## Exercise instructions
Look below for the line that has "You need the". Set down the lines from there through the line that has "git diff --staged", exactly as written.

## Entries supplied
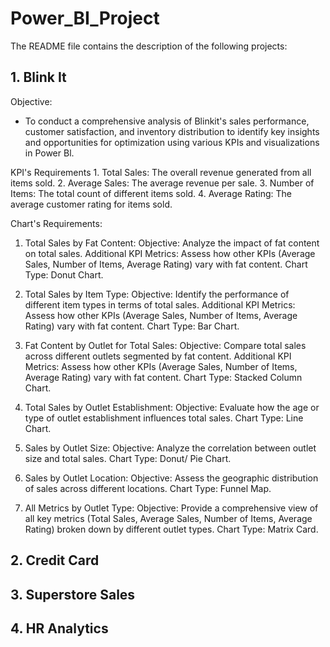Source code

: # Power_BI_Project
The README file contains the description of the following projects:

## 1. Blink It
  Objective:
  - To conduct a comprehensive analysis of Blinkit's sales performance, customer satisfaction, and inventory distribution to identify key insights and opportunities for optimization using various KPIs and visualizations in Power Bl.
    
  KPI's Requirements
    1.	Total Sales: The overall revenue generated from all items sold.
    2.	Average Sales: The average revenue per sale.
    3.	Number of Items: The total count of different items sold.
    4.	Average Rating: The average customer rating for items sold.

  Chart's Requirements:
  
  1. Total Sales by Fat Content:
    Objective: Analyze the impact of fat content on total sales.
    Additional KPI Metrics: Assess how other KPIs (Average Sales, Number of Items, Average Rating) vary with fat content.
    Chart Type: Donut Chart.

  3. Total Sales by Item Type:
    Objective: Identify the performance of different item types in terms of total sales.
    Additional KPI Metrics: Assess how other KPIs (Average Sales, Number of Items, Average Rating) vary with fat content.
    Chart Type: Bar Chart.

  5. Fat Content by Outlet for Total Sales:
    Objective: Compare total sales across different outlets segmented by fat content.
    Additional KPI Metrics: Assess how other KPIs (Average Sales, Number of Items, Average Rating) vary with fat content.
    Chart Type: Stacked Column Chart.

  6. Total Sales by Outlet Establishment:
    Objective: Evaluate how the age or type of outlet establishment influences total sales.
    Chart Type: Line Chart.

  7. Sales by Outlet Size:
    Objective: Analyze the correlation between outlet size and total sales.
    Chart Type: Donut/ Pie Chart.

  8. Sales by Outlet Location:
    Objective: Assess the geographic distribution of sales across different locations.
    Chart Type: Funnel Map.

  9. All Metrics by Outlet Type:
    Objective: Provide a comprehensive view of all key metrics (Total Sales, Average Sales, Number of Items, Average Rating)
    broken down by different outlet types.
    Chart Type: Matrix Card.





## 2. Credit Card

## 3. Superstore Sales

## 4. HR Analytics


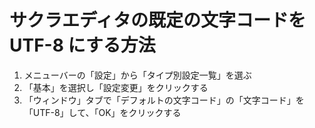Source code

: # サクラエディタの既定の文字コードを UTF-8 にする方法
1. メニューバーの「設定」から「タイプ別設定一覧」を選ぶ
2. 「基本」を選択し「設定変更」をクリックする
3. 「ウィンドウ」タブで「デフォルトの文字コード」の「文字コード」を「UTF-8」して、「OK」をクリックする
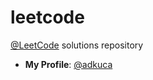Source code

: # leetcode

[@LeetCode](https://leetcode.com/problemset/all/) solutions repository

- **My Profile**: [@adkuca](https://leetcode.com/adkuca/)
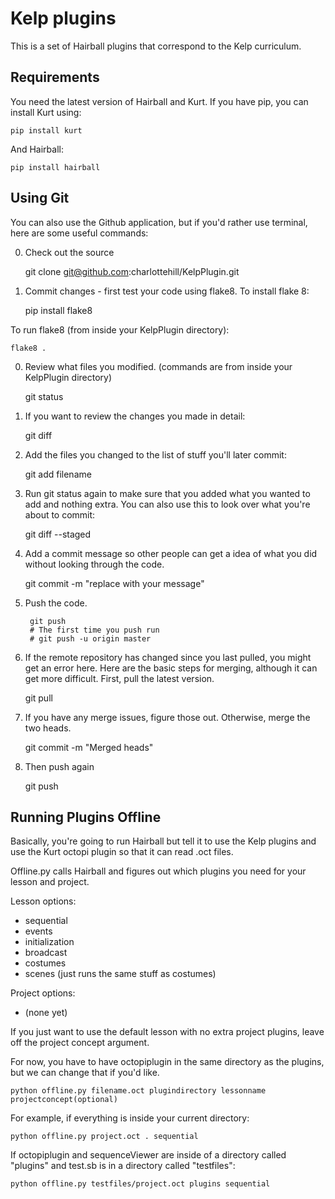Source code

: # Kelp plugins
This is a set of Hairball plugins that correspond to the Kelp curriculum.

## Requirements
You need the latest version of Hairball and Kurt. If you have pip, you can install Kurt using:

	pip install kurt

And Hairball:

	pip install hairball

## Using Git
You can also use the Github application, but if you'd rather use terminal, here are some useful commands:

0. Check out the source

	git clone git@github.com:charlottehill/KelpPlugin.git

0. Commit changes - first test your code using flake8. To install flake 8:

	pip install flake8

To run flake8 (from inside your KelpPlugin directory):

	flake8 .

0. Review what files you modified. (commands are from inside your KelpPlugin directory)

	git status

0. If you want to review the changes you made in detail:

	git diff

0. Add the files you changed to the list of stuff you'll later commit:

	git add filename

0. Run git status again to make sure that you added what you wanted to add and nothing extra. You can also use this to look over what you're about to commit:

	git diff --staged

0. Add a commit message so other people can get a idea of what you did without looking through the code.

	git commit -m "replace with your message"

0. Push the code.

        git push
        # The first time you push run
        # git push -u origin master

0. If the remote repository has changed since you last pulled, you might get an error here. Here are the basic steps for merging, although it can get more difficult. First, pull the latest version.

	git pull

0. If you have any merge issues, figure those out. Otherwise, merge the two heads.

	git commit -m "Merged heads"

0. Then push again

	git push

## Running Plugins Offline
Basically, you're going to run Hairball but tell it to use the Kelp plugins and use the Kurt octopi plugin so that it can read .oct files.

Offline.py calls Hairball and figures out which plugins you need for your lesson and project.

Lesson options:

* sequential
* events
* initialization
* broadcast
* costumes
* scenes (just runs the same stuff as costumes)

Project options:

* (none yet)

If you just want to use the default lesson with no extra project plugins, leave off the project concept argument.

For now, you have to have octopiplugin in the same directory as the plugins, but we can change that if you'd like.

	python offline.py filename.oct plugindirectory lessonname projectconcept(optional)

For example, if everything is inside your current directory:

	python offline.py project.oct . sequential

If octopiplugin and sequenceViewer are inside of a directory called "plugins" and test.sb is in a directory called "testfiles":

	python offline.py testfiles/project.oct plugins sequential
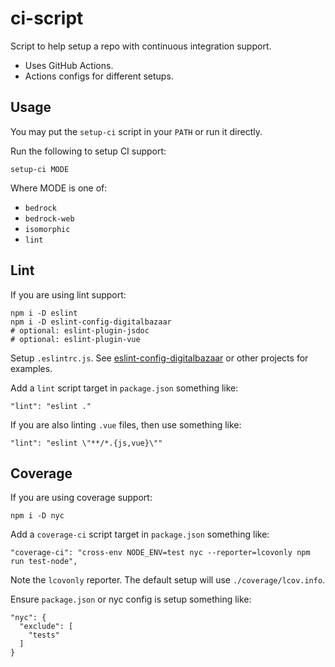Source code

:# ci-script

Script to help setup a repo with continuous integration support.

- Uses GitHub Actions.
- Actions configs for different setups.

## Usage

You may put the `setup-ci` script in your `PATH` or run it directly.

Run the following to setup CI support:

    setup-ci MODE

Where MODE is one of:

- `bedrock`
- `bedrock-web`
- `isomorphic`
- `lint`

## Lint

If you are using lint support:

    npm i -D eslint
    npm i -D eslint-config-digitalbazaar
    # optional: eslint-plugin-jsdoc
    # optional: eslint-plugin-vue

Setup `.eslintrc.js`. See [eslint-config-digitalbazaar][] or other projects for
examples.

Add a `lint` script target in `package.json` something like:

    "lint": "eslint ."

If you are also linting `.vue` files, then use something like:

    "lint": "eslint \"**/*.{js,vue}\""

## Coverage

If you are using coverage support:

    npm i -D nyc

Add a `coverage-ci` script target in `package.json` something like:

    "coverage-ci": "cross-env NODE_ENV=test nyc --reporter=lcovonly npm run test-node",

Note the `lcovonly` reporter. The default setup will use `./coverage/lcov.info`.

Ensure `package.json` or nyc config is setup something like:

    "nyc": {
      "exclude": [
        "tests"
      ]
    }

[eslint-config-digitalbazaar]: https://github.com/digitalbazaar/eslint-config-digitalbazaar/
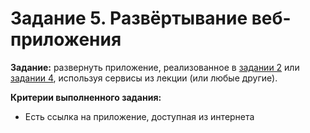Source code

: # Задание 5. Развёртывание веб-приложения

**Задание:** развернуть приложение, реализованное в [задании 2](/tasks/2.%20Вёрстка.md) или [задании 4](/tasks/4.%20Подключение%20API.md), используя сервисы из лекции (или любые другие).

**Критерии выполненного задания:**
* Есть ссылка на приложение, доступная из интернета
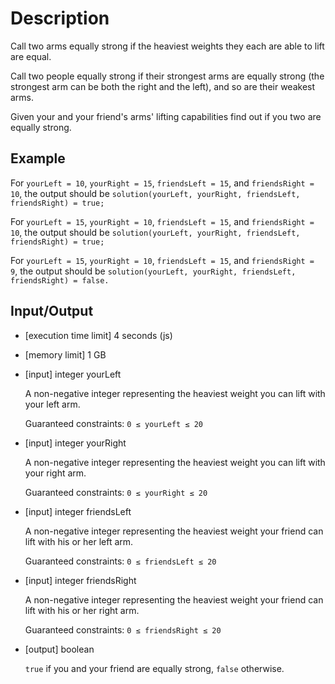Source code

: # Description

Call two arms equally strong if the heaviest weights they each are able to lift are equal.

Call two people equally strong if their strongest arms are equally strong (the strongest arm can be both the right and the left), and so are their weakest arms.

Given your and your friend's arms' lifting capabilities find out if you two are equally strong.

## Example

For `yourLeft = 10`, `yourRight = 15`, `friendsLeft = 15`, and `friendsRight = 10`, the output should be `solution(yourLeft, yourRight, friendsLeft, friendsRight) = true;`

For `yourLeft = 15`, `yourRight = 10`, `friendsLeft = 15`, and `friendsRight = 10`, the output should be `solution(yourLeft, yourRight, friendsLeft, friendsRight) = true;`

For `yourLeft = 15`, `yourRight = 10`, `friendsLeft = 15`, and `friendsRight = 9`, the output should be `solution(yourLeft, yourRight, friendsLeft, friendsRight) = false.`

## Input/Output

- [execution time limit] 4 seconds (js)

- [memory limit] 1 GB

- [input] integer yourLeft

  A non-negative integer representing the heaviest weight you can lift with your left arm.

  Guaranteed constraints:
  `0 ≤ yourLeft ≤ 20`

- [input] integer yourRight

  A non-negative integer representing the heaviest weight you can lift with your right arm.

  Guaranteed constraints:
  `0 ≤ yourRight ≤ 20`

- [input] integer friendsLeft

  A non-negative integer representing the heaviest weight your friend can lift with his or her left arm.

  Guaranteed constraints:
  `0 ≤ friendsLeft ≤ 20`

- [input] integer friendsRight

  A non-negative integer representing the heaviest weight your friend can lift with his or her right arm.

  Guaranteed constraints:
  `0 ≤ friendsRight ≤ 20`

- [output] boolean

  `true` if you and your friend are equally strong, `false` otherwise.
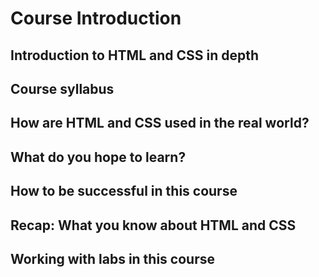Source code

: # Course Introduction


## Introduction to HTML and CSS in depth


## Course syllabus

## How are HTML and CSS used in the real world?


## What do you hope to learn?


## How to be successful in this course

## Recap: What you know about HTML and CSS

## Working with labs in this course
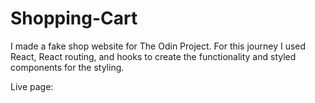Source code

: # Shopping-Cart

I made a fake shop website for The Odin Project.
For this journey I used React, React routing, and hooks to create
the functionality and styled components for the styling.

Live page:
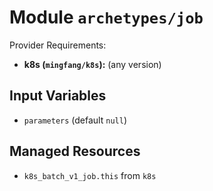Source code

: 
# Module `archetypes/job`

Provider Requirements:
* **k8s (`mingfang/k8s`):** (any version)

## Input Variables
* `parameters` (default `null`)

## Managed Resources
* `k8s_batch_v1_job.this` from `k8s`

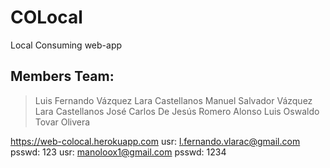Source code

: # COLocal
Local Consuming web-app
## Members Team:
 > Luis Fernando Vázquez Lara Castellanos
 > Manuel Salvador Vázquez Lara Castellanos
 > José Carlos De Jesús Romero Alonso
 > Luis Oswaldo Tovar Olivera

 https://web-colocal.herokuapp.com
 usr: l.fernando.vlarac@gmail.com psswd: 123
 usr: manoloox1@gmail.com psswd: 1234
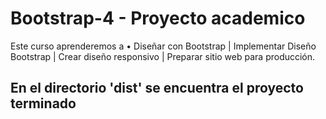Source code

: # Bootstrap-4 - Proyecto academico 

Este curso aprenderemos a  •	Diseñar con Bootstrap | Implementar Diseño Bootstrap | Crear diseño responsivo | Preparar sitio web para producción.



## En el directorio 'dist' se encuentra el proyecto terminado
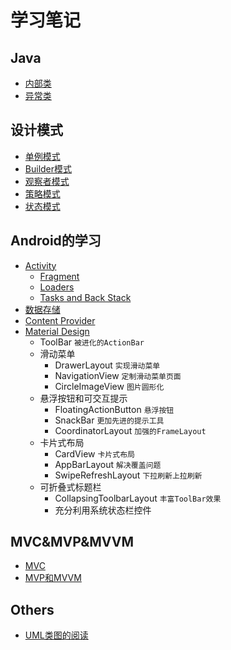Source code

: ﻿学习笔记
============
## Java

* [内部类](https://github.com/Joki-memeda/MyLearning/blob/master/Java/内部类.md)
* [异常类](https://github.com/Joki-memeda/MyLearning/blob/master/Java/异常类.md)
## 设计模式

* [单例模式](https://github.com/Joki-memeda/MyLearning/blob/master/DesignPattern/%E5%8D%95%E4%BE%8B%E6%A8%A1%E5%BC%8F.md)
* [Builder模式](https://github.com/Joki-memeda/MyLearning/blob/master/DesignPattern/Builder%E6%A8%A1%E5%BC%8F.md)
* [观察者模式](https://github.com/Joki-memeda/MyLearning/blob/master/DesignPattern/Observer模式.md)
* [策略模式](https://github.com/Joki-memeda/MyLearning/blob/master/DesignPattern/%E7%AD%96%E7%95%A5%E6%A8%A1%E5%BC%8F.md)
* [状态模式](https://github.com/Joki-memeda/MyLearning/blob/master/DesignPattern/状态模式.md)
## Android的学习

* [Activity]()
    * [Fragment]()
    * [Loaders]()
    * [Tasks and Back Stack]()
* [数据存储](https://github.com/Joki-memeda/MyLearning/blob/master/Android%E6%9E%B6%E6%9E%84/Android%E5%9F%BA%E7%A1%80/%E6%95%B0%E6%8D%AE%E5%AD%98%E5%82%A8.md)
* [Content Provider](https://github.com/Joki-memeda/MyLearning/blob/master/Android%E6%9E%B6%E6%9E%84/Android%E5%9F%BA%E7%A1%80/%E6%8E%A2%E7%A9%B6%E5%86%85%E5%AE%B9%E6%8F%90%E4%BE%9B%E5%99%A8.md)
* [Material Design]()
    * ToolBar `被进化的ActionBar`
    * 滑动菜单
        * DrawerLayout `实现滑动菜单`
        * NavigationView `定制滑动菜单页面`
        * CircleImageView `图片圆形化`
    * 悬浮按钮和可交互提示
        * FloatingActionButton `悬浮按钮`
        * SnackBar `更加先进的提示工具`
        * CoordinatorLayout `加强的FrameLayout`
    * 卡片式布局
        * CardView `卡片式布局`
        * AppBarLayout `解决覆盖问题`
        * SwipeRefreshLayout `下拉刷新上拉刷新`
    * 可折叠式标题栏
        * CollapsingToolbarLayout `丰富ToolBar效果`
        * 充分利用系统状态栏控件
## MVC&MVP&MVVM
* [MVC](https://github.com/Joki-memeda/MyLearning/blob/master/DesignPattern/%E7%BB%8F%E5%85%B8MVC.md)
* [MVP和MVVM](https://github.com/Joki-memeda/MyLearning/blob/master/Android%E6%9E%B6%E6%9E%84/MVP%E5%92%8CMVVM%E6%A1%86%E6%9E%B6.md)
## Others
* [UML类图的阅读](https://github.com/Joki-memeda/MyLearning/blob/master/Others/UML%E7%B1%BB%E5%9B%BE%E7%9A%84%E9%98%85%E8%AF%BB.md)
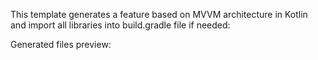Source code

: This template generates a feature based on MVVM architecture in Kotlin and import all libraries into build.gradle file if needed:

Generated files preview:
    

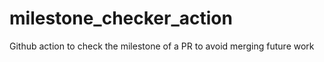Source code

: # milestone_checker_action
Github action to check the milestone of a PR to avoid merging future work
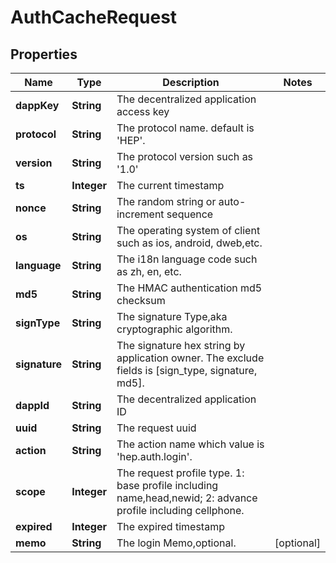 # AuthCacheRequest

## Properties
Name | Type | Description | Notes
------------ | ------------- | ------------- | -------------
**dappKey** | **String** | The decentralized application access key | 
**protocol** | **String** | The protocol name. default is &#x27;HEP&#x27;. | 
**version** | **String** | The protocol version such as &#x27;1.0&#x27; | 
**ts** | **Integer** | The current timestamp | 
**nonce** | **String** | The random string or auto-increment sequence | 
**os** | **String** | The operating system of client such as ios, android, dweb,etc. | 
**language** | **String** | The i18n language code such as zh, en, etc. | 
**md5** | **String** | The HMAC authentication md5 checksum | 
**signType** | **String** | The signature Type,aka cryptographic algorithm. | 
**signature** | **String** | The signature hex string by application owner. The exclude fields is [sign_type, signature, md5]. | 
**dappId** | **String** | The decentralized application ID | 
**uuid** | **String** | The request uuid | 
**action** | **String** | The action name which value is &#x27;hep.auth.login&#x27;. | 
**scope** | **Integer** | The request profile type. 1: base profile including name,head,newid; 2: advance profile including cellphone. | 
**expired** | **Integer** | The expired timestamp | 
**memo** | **String** | The login Memo,optional. |  [optional]

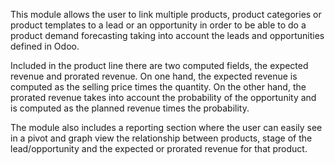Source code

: This module allows the user to link multiple products, product
categories or product templates to a lead or an opportunity in order to
be able to do a product demand forecasting taking into account the leads
and opportunities defined in Odoo.

Included in the product line there are two computed fields, the expected
revenue and prorated revenue. On one hand, the expected revenue is
computed as the selling price times the quantity. On the other hand, the
prorated revenue takes into account the probability of the opportunity
and is computed as the planned revenue times the probability.

The module also includes a reporting section where the user can easily
see in a pivot and graph view the relationship between products, stage
of the lead/opportunity and the expected or prorated revenue for that
product.
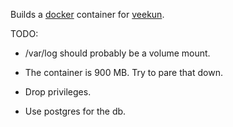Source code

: Builds a [docker][] container for [veekun][].

[docker]: https://docker.com
[veekun]: http://veekun.com

TODO:

- /var/log should probably be a volume mount.

- The container is 900 MB. Try to pare that down.

- Drop privileges.

- Use postgres for the db.
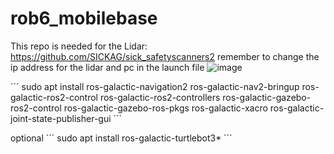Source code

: # rob6_mobilebase

This repo is needed for the Lidar: https://github.com/SICKAG/sick_safetyscanners2
remember to change the ip address for the lidar and pc in the launch file
![image](https://user-images.githubusercontent.com/72868875/221827761-76bf8fb8-b73b-453e-bda0-a2229671764b.png)


´´´
sudo apt install ros-galactic-navigation2 ros-galactic-nav2-bringup ros-galactic-ros2-control ros-galactic-ros2-controllers ros-galactic-gazebo-ros2-control ros-galactic-gazebo-ros-pkgs ros-galactic-xacro ros-galactic-joint-state-publisher-gui
´´´


optional 
´´´
sudo apt install ros-galactic-turtlebot3*
´´´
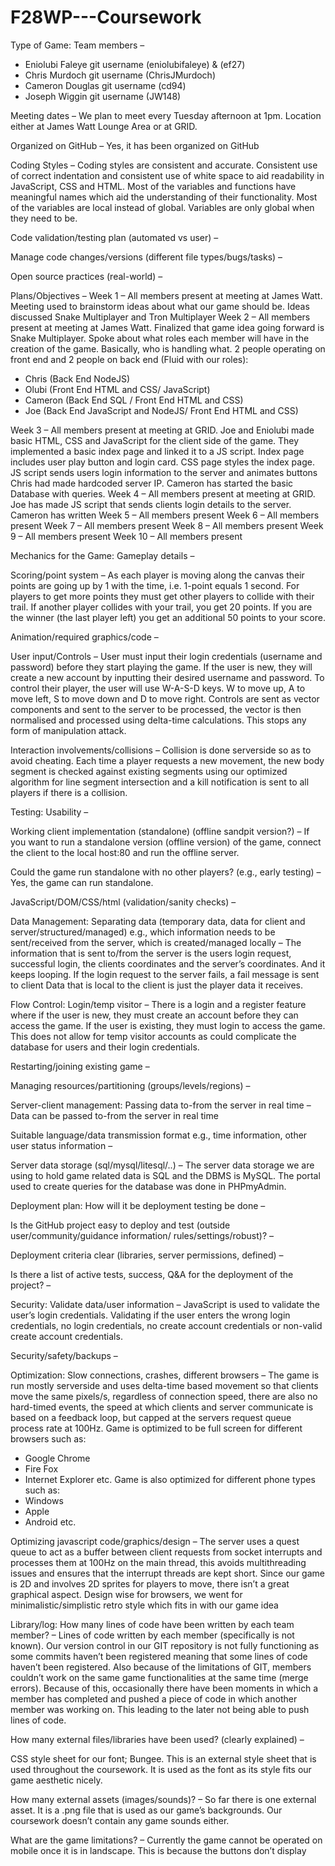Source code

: # F28WP---Coursework

Type of Game:
Team members –
-	Eniolubi Faleye             git username (eniolubifaleye) & (ef27)
-	Chris Murdoch               git username (ChrisJMurdoch)
-	Cameron Douglas             git username (cd94)
-	Joseph Wiggin               git username (JW148)

Meeting dates –
We plan to meet every Tuesday afternoon at 1pm. Location either at James Watt Lounge Area or at GRID.

Organized on GitHub –
Yes, it has been organized on GitHub

Coding Styles –
Coding styles are consistent and accurate. Consistent use of correct indentation and consistent use of white space to aid readability in JavaScript, CSS and HTML.
Most of the variables and functions have meaningful names which aid the understanding of their functionality. Most of the variables are local instead of global. Variables are only global when they need to be.

Code validation/testing plan (automated vs user) –

Manage code changes/versions (different file types/bugs/tasks) –

Open source practices (real-world) –

Plans/Objectives –
Week 1 – All members present at meeting at James Watt. Meeting used to brainstorm ideas about what our game should be. Ideas discussed Snake Multiplayer and Tron Multiplayer
Week 2 – All members present at meeting at James Watt. Finalized that game idea going forward is Snake Multiplayer. Spoke about what roles each member will have in the creation of the game. Basically, who is handling what.
2 people operating on front end and 2 people on back end (Fluid with our roles):
-	Chris (Back End 	NodeJS)
-	Olubi (Front End HTML and CSS/ JavaScript)
-	Cameron (Back End SQL / Front End HTML and CSS)
-	Joe (Back End JavaScript and NodeJS/ Front End HTML and CSS)

Week 3 – All members present at meeting at GRID. Joe and Eniolubi made basic HTML, CSS and JavaScript for the client side of the game. They implemented a basic index page and linked it to a JS script. Index page includes user play button and login card. CSS page styles the index page. JS script sends users login information to the server and animates buttons Chris had made hardcoded server IP. Cameron has started the basic Database with queries.
Week 4 – All members present at meeting at GRID. Joe has made JS script that sends clients login details to the server. Cameron has written
Week 5 – All members present
Week 6 – All members present
Week 7 – All members present
Week 8 – All members present
Week 9 – All members present
Week 10 – All members present

Mechanics for the Game:
Gameplay details –

Scoring/point system –
As each player is moving along the canvas their points are going up by 1 with the time, i.e. 1-point equals 1 second.
For players to get more points they must get other players to collide with their trail. If another player collides with your trail, you get 20 points.
If you are the winner (the last player left) you get an additional 50 points to your score.

Animation/required graphics/code –

User input/Controls –
User must input their login credentials (username and password) before they start playing the game. If the user is new, they will create a new account by inputting their desired username and password.
To control their player, the user will use W-A-S-D keys. W to move up, A to move left, S to move down and D to move right.
Controls are sent as vector components and sent to the server to be processed, the vector is then normalised and processed using delta-time calculations.
This stops any form of manipulation attack.

Interaction involvements/collisions –
Collision is done serverside so as to avoid cheating.  Each time a player requests a new movement, the new body segment is checked against existing segments
using our optimized algorithm for line segment intersection and a  kill notification is sent to all players if there is a collision.

Testing:
Usability –

Working client implementation (standalone) (offline sandpit version?) –
If you want to run a standalone version (offline version) of the game, connect the client to the local host:80 and run the offline server.

Could the game run standalone with no other players? (e.g., early testing) –
Yes, the game can run standalone.

JavaScript/DOM/CSS/html (validation/sanity checks) –

Data Management:
Separating data (temporary data, data for client and server/structured/managed) e.g., which information needs to be sent/received from the server, which is created/managed locally –
The information that is sent to/from the server is the users login request, successful login, the clients coordinates and the server’s coordinates. And it keeps looping.
If the login request to the server fails, a fail message is sent to client
Data that is local to the client is just the player data it receives.

Flow Control:
Login/temp visitor –
There is a login and a register feature where if the user is new, they must create an account before they can access the game. If the user is existing, they must login to access the game. This does not allow for temp visitor accounts as could complicate the database for users and their login credentials.

Restarting/joining existing game –

Managing resources/partitioning (groups/levels/regions) –

Server-client management:
Passing data to-from the server in real time –
Data can be passed to-from the server in real time

Suitable language/data transmission format e.g., time information, other user status information –

Server data storage (sql/mysql/litesql/..) –
The server data storage we are using to hold game related data is SQL and the DBMS is MySQL. The portal used to create queries for the database was done in PHPmyAdmin.

Deployment plan:
How will it be deployment testing be done –

Is the GitHub project easy to deploy and test (outside user/community/guidance information/ rules/settings/robust)? –

Deployment criteria clear (libraries, server permissions, defined) –

Is there a list of active tests, success, Q&A for the deployment of the project? –

Security:
Validate data/user information –
JavaScript is used to validate the user’s login credentials. Validating if the user enters the wrong login credentials, no login credentials, no create account credentials or non-valid create account credentials.

Security/safety/backups –

Optimization:
Slow connections, crashes, different browsers –
The game is run mostly serverside and uses delta-time based movement so that clients move the same pixels/s, regardless of connection speed, there are also no
hard-timed events, the speed at which clients and server communicate is based on a feedback loop, but capped at the servers request queue process rate at 100Hz.
Game is optimized to be full screen for different browsers such as:
-	Google Chrome
-	Fire Fox
-	Internet Explorer etc.
Game is also optimized for different phone types such as:
-	Windows
-	Apple
-	Android etc.

Optimizing javascript code/graphics/design –
The server uses a quest queue to act as a buffer between client requests from socket interrupts and processes them at 100Hz on the main thread, this avoids
multithreading issues and ensures that the interrupt threads are kept short.
Since our game is 2D and involves 2D sprites for players to move, there isn’t a great graphical aspect.
Design wise for browsers, we went for minimalistic/simplistic retro style which fits in with our game idea

Library/log:
How many lines of code have been written by each team member? –
Lines of code written by each member (specifically is not known). Our version control in our GIT repository is not fully functioning as some commits haven’t been registered meaning that some lines of code haven’t been registered.
Also because of the limitations of GIT, members couldn’t work on the same game functionalities at the same time (merge errors). Because of this, occasionally there have been moments in which a member has completed and pushed a piece of code in which another member was working on. This leading to the later not being able to push lines of code.

How many external files/libraries have been used? (clearly explained) –
<link href="https://fonts.googleapis.com/css?family=Bungee&display=swap" rel="stylesheet">
CSS style sheet for our font; Bungee. This is an external style sheet that is used throughout the coursework. It is used as the font as its style fits our game aesthetic nicely.

How many external assets (images/sounds)? –
So far there is one external asset. It is a .png file that is used as our game’s backgrounds. Our coursework doesn’t contain any game sounds either.

What are the game limitations? –
Currently the game cannot be operated on mobile once it is in landscape. This is because the buttons don’t display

## Task answer
You need the latest version of Hairball and Kurt. If you have pip, you can install Kurt using:

	pip install kurt

And Hairball:

	pip install hairball

## Using Git
You can also use the Github application, but if you'd rather use terminal, here are some useful commands:

0. Check out the source

	git clone git@github.com:charlottehill/KelpPlugin.git

0. Commit changes - first test your code using flake8. To install flake 8:

	pip install flake8

To run flake8 (from inside your KelpPlugin directory):

	flake8 .

0. Review what files you modified. (commands are from inside your KelpPlugin directory)

	git status

0. If you want to review the changes you made in detail:

	git diff

0. Add the files you changed to the list of stuff you'll later commit:

	git add filename

0. Run git status again to make sure that you added what you wanted to add and nothing extra. You can also use this to look over what you're about to commit:

	git diff --staged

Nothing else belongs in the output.